* Exercise directions *
Below are some records; retype all of them exactly.

* Records for the exercise *
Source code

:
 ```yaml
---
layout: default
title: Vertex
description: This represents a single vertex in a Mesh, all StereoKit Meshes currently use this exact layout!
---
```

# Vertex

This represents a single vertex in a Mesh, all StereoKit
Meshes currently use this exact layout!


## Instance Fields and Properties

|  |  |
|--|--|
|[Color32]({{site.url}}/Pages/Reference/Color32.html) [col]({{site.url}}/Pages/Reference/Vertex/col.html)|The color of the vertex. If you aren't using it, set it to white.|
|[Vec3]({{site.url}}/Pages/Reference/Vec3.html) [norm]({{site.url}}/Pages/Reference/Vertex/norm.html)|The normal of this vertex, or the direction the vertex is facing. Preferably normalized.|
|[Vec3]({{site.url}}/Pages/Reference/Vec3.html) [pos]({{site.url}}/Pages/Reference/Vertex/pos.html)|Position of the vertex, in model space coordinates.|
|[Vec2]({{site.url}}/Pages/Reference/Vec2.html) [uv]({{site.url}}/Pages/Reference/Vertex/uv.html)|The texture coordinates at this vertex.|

* Exercise response *
Source code

:
 ```yaml
---
layout: default
title: Vertex
description: This represents a single vertex in a Mesh, all StereoKit Meshes currently use this exact layout!
---
```

# Vertex

This represents a single vertex in a Mesh, all StereoKit
Meshes currently use this exact layout!


## Instance Fields and Properties

|  |  |
|--|--|
|[Color32]({{site.url}}/Pages/Reference/Color32.html) [col]({{site.url}}/Pages/Reference/Vertex/col.html)|The color of the vertex. If you aren't using it, set it to white.|
|[Vec3]({{site.url}}/Pages/Reference/Vec3.html) [norm]({{site.url}}/Pages/Reference/Vertex/norm.html)|The normal of this vertex, or the direction the vertex is facing. Preferably normalized.|
|[Vec3]({{site.url}}/Pages/Reference/Vec3.html) [pos]({{site.url}}/Pages/Reference/Vertex/pos.html)|Position of the vertex, in model space coordinates.|
|[Vec2]({{site.url}}/Pages/Reference/Vec2.html) [uv]({{site.url}}/Pages/Reference/Vertex/uv.html)|The texture coordinates at this vertex.|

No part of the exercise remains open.